Page 1 of 1

Need help on scrapping script

Posted: Mon Aug 24, 2009 9:52 pm
by php_coder
<?php

session_start();

$_SESSION['number']=$_POST["number"];

$userAgent = "Googlebot/2.1 (+http://www.google.com/bot.html)";

$target_url="http://example.com/".$_SESSION['number'];

$ch = curl_init();
curl_setopt($ch, CURLOPT_URL,$target_url);
curl_setopt($ch, CURLOPT_USERAGENT, $userAgent);
curl_setopt($ch, CURLOPT_FAILONERROR, true);
curl_setopt($ch, CURLOPT_FOLLOWLOCATION, true);
curl_setopt($ch, CURLOPT_COOKIEFILE, "cookiefile");
curl_setopt($ch, CURLOPT_COOKIEJAR, "cookiefile"); # SAME cookiefile
curl_setopt($ch, CURLOPT_AUTOREFERER, true);
curl_setopt($ch, CURLOPT_RETURNTRANSFER,true);
curl_setopt($ch, CURLOPT_TIMEOUT, 0);
curl_setopt($ch, CURLOPT_SSL_VERIFYPEER, false);

$html= curl_exec($ch);
echo $html;
$dom = new DOMDocument();
@$dom->loadHTML($html);

$all_div=$dom->getElementsByTagName('div');

foreach($all_div as $div)
{
if($div->getAttribute('class')=="d1-2")
{
echo "<center>";
echo "Example doesn't exist";
echo "</center>";
}
else
if($div->getAttribute('class')=="uinf-2-2-4-2")
{
echo "<center>";
echo "Example exist";
echo "</center>";
}


}


?>

This script runs perfectly on the localhost, but when i run the script on the server(yahoo small business). It just echo's html page, it doesn't output example doesn't exist or example exist.

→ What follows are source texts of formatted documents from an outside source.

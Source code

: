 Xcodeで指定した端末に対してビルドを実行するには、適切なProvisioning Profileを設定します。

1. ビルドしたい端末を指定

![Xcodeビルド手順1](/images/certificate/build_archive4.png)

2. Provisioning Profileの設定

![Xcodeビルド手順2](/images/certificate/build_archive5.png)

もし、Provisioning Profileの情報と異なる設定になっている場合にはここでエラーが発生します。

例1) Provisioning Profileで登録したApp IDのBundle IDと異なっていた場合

I think script time's out, not sure what the problem is. Any suggestions?

Re: Need help on scrapping script

Posted: Tue Aug 25, 2009 9:38 am
by Ambush Commander
You can find out if it's a timeout by adding the following lines to your code:

Code: Select all

error_reporting(E_ALL);
ini_set('display_errors', 1);

Re: Need help on scrapping script

Posted: Wed Aug 26, 2009 1:47 am
by php_coder
Ambush Commander wrote:You can find out if it's a timeout by adding the following lines to your code:

Code: Select all

error_reporting(E_ALL);
ini_set('display_errors', 1);

Thanks for the code, it was not exactly a time out problem. Problem was with the yahoo server, they only support php 4, it worked perfectly on php 5. I think php 4 doesn't support dom.

Re: Need help on scrapping script

Posted: Wed Aug 26, 2009 9:31 am
by Ambush Commander

Re: Need help on scrapping script

Posted: Wed Aug 26, 2009 10:50 pm
by php_coder
[quote="Ambush Commander"]Lies.

I never said, that i am sure about php 4 not supporting dom. I just said i think.

Re: Need help on scrapping script

Posted: Thu Aug 27, 2009 9:33 am
by Ambush Commander
It was meant in a humorous manner ;-) domxml does not actually work that well, and has given me loads of grief in the past.